Twelve years ago, when my daughter was a year old, I took my family to Disneyland where I happened to spot Mickey Mouse walking across the street from us. I immediately pointed at Mickey Mouse and said to my daughter, “Hey! Look over there! Mickey is walking right over there!” But my daughter only looked at my pointing finger. No matter how much I repeated, “There’s Mickey, right where my finger is pointing!” she didn’t turn around, but just kept looking at my finger. So she missed seeing Mickey Mouse.
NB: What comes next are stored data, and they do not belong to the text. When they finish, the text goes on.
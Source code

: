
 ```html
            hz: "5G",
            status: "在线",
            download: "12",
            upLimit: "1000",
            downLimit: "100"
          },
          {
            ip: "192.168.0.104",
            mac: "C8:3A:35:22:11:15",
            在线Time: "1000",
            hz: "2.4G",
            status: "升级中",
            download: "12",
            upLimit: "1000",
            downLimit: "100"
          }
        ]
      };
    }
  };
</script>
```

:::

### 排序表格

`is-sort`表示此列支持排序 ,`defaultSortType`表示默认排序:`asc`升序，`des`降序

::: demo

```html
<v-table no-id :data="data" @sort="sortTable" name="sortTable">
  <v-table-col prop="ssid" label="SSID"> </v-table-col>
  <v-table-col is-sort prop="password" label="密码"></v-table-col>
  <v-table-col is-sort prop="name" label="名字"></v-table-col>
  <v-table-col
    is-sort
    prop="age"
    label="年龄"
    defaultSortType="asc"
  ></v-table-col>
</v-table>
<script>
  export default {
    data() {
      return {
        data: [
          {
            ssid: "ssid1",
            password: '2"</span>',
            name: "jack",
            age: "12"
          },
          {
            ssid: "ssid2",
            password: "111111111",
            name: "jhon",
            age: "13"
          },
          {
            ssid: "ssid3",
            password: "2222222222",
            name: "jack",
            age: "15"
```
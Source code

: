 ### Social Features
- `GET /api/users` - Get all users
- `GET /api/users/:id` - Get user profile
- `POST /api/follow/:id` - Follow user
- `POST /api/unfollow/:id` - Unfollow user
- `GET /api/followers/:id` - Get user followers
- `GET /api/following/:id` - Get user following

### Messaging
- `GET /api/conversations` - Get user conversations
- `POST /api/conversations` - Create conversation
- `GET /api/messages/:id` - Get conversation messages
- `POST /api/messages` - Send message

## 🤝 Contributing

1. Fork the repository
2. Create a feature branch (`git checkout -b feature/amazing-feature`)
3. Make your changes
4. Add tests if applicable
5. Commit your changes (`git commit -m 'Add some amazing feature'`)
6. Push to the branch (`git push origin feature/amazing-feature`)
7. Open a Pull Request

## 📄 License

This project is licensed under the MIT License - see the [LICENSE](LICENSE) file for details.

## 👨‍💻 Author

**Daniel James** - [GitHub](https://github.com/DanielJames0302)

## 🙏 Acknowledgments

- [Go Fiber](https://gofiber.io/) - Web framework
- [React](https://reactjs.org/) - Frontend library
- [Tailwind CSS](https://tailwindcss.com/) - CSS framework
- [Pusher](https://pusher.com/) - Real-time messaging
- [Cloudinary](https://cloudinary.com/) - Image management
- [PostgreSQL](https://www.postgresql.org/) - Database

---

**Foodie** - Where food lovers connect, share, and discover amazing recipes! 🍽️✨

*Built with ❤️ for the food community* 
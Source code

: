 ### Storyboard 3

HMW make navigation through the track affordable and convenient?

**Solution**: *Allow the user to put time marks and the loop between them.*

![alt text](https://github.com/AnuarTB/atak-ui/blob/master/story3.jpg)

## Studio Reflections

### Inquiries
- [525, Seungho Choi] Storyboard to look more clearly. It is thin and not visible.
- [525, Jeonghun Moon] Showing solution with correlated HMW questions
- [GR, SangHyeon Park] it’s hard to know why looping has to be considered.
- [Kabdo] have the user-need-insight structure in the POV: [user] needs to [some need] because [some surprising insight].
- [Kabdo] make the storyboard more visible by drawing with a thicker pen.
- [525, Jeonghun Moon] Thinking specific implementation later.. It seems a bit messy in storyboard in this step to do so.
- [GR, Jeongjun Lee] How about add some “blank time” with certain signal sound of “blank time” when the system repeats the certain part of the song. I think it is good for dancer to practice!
In the same way, if people cannot open their eyes to the real intention of Sakyamuni Buddha because the description sounds like a fairy tale, they are like my daughter who only looked at my finger and never saw Mickey Mouse.
Western Pure Land
The Pure Land, which has no color or form and is vast and without boundaries, is the world which can only be seen through the eyes of the Buddha’s wisdom. It is a world beyond our ordinary perception and imagination. But the Western Pure Land is revealed through Buddha’s calculation or compassion so that even people like ourselves can touch the world of enlightenment where we aspire to be born as Buddhas.
In the long history of our tradition, Jodo Shinshu has valued equally both “Dharma Body of Suchness” – the world of enlightenment which has no colors and forms and is vast and without boundaries; and “Dharma Body as compassionate means” – the world of enlightenment which is expressed using forms and direction. It is because they are an inseparable relationship like the two sides of a same coin. Rather, Shinran rejoiced with Amida Buddha and the Pure Land which have colors and forms, namely, “Dharma Body of compassionate means” as expressed by Buddha’s calculation.
By showing us that the Pure Land which exists westward beyond a hundred thousand kotis of Buddha-lands, the Buddha’s guidance enables us ordinary people to wish for birth in the real Pure Land. When we imagine the Pure Land in the west, we are embraced just as we are by Amida Buddha’s wisdom and compassion. It is all due to Amida Buddha’s Primal Vow that will never abandon us ordinary beings.
Carrying within me the Western Pure Land as my spiritual support, I will continue to lead my life in joy and strength with the Nembutsu of gratitude. Then when my time to leave this world comes, I will immediately be born in the same Pure Land where Shinran and my late mother wait for me.